Novartis and Biogen exit deals with Sangamo
Novartis notified Sangamo on March 13 of its decision to end their collaboration and license agreement, initiated in July 2020, which saw both parties engage in programs to research gene regulation therapies to treat three neurodevelopment disorders such as autism spectrum disorder (ASD) and intellectual disability.
The notification was revealed in an SEC filing.
Sangamo is focused on genome regulation technology to upregulate the expression of key genes involved in neurodevelopmental disorders. According to the biotech, its zinc-finger technology allows for the ‘correcting of mistakes’ in the DNA of patients.
Novartis indicated to the US firm that the move to walk away from their partnership relates to a recent strategic review.
Sangamo said it will investigate alternative options to advance the neurodevelopmental disorder programs under that deal including potential development internally or with an external partner, dependent on “the outcome of a broader strategic review of its pre-clinical pipeline of therapies to treat patients suffering from central nervous system (CNS) disorders.”
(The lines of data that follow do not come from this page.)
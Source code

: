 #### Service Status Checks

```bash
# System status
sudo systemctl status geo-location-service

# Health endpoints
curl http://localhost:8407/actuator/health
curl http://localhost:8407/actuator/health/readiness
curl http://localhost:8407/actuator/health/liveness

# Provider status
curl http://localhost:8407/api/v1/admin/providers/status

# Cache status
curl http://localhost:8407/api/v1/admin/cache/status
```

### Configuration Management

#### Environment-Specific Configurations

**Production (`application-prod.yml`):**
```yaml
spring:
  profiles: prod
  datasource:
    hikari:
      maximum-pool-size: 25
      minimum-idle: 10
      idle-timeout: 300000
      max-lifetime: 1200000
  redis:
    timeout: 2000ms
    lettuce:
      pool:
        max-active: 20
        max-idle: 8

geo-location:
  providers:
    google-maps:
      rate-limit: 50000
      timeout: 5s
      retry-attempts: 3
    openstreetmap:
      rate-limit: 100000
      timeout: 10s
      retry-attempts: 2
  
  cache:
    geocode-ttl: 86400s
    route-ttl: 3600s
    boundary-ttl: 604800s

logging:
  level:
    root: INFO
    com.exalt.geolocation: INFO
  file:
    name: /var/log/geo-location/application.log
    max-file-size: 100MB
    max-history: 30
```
Under the collaboration agreement, Novartis paid $75m upfront to Sangamo. Beyond that, the Swiss group agreed to pay up to an additional $720m in developmental milestones to the California based company, with it holding the exclusive rights to zinc finger protein transcription factors (ZFP-TFs) targeting three genes focused on neurodevelopmental disorders.
The three-year collaboration period was scheduled to expire in July this year, in conjunction with Sangamo’s planned delivery of ZFP-TFs for each of the three programs to Novartis.
Sangamo said it has performed early research activities for each gene target and manufactured the ZPF-TFs required for such research, the costs of which, it said, have been fully reimbursed by Novartis.
In that same SEC filing Sangamo also reported another discontinued alliance, with Biogen informing the biotech that it was terminating their partnership as well.
The two entities signed a deal in February 2020 related to programs to research and develop gene regulation therapies to treat neurological diseases. Again, Biogen signaled to its US partner that the termination relates to a recent strategic review.
The genomic medicine company said it will also purse potential alternative options to advance the neurological disease programs that were subject to the tie-up with Biogen.
Under that deal, Sangamo granted Biogen an exclusive license to develop, manufacture and commercialize certain zinc finger protein (ZFP) and/or AAV-based products directed to up to 12 neurological disease gene targets selected by Biogen.
Biogen selected four of these: Sangamo’s ST-501 product candidate to treat tauopathies, its ST-502 product candidate to treat synucleinopathies including Parkinson’s disease, a third product candidate targeting Type 1 Myotonic Dystrophy (DM1), a neuromuscular disease, and a fourth undisclosed neurological disease gene target.
Biogen paid Sangamo $125m upfront with the genomic medicine pioneer then eligible to earn up to $2.37bn in milestone payments, assuming selection by Biogen of all 12 collaboration targets.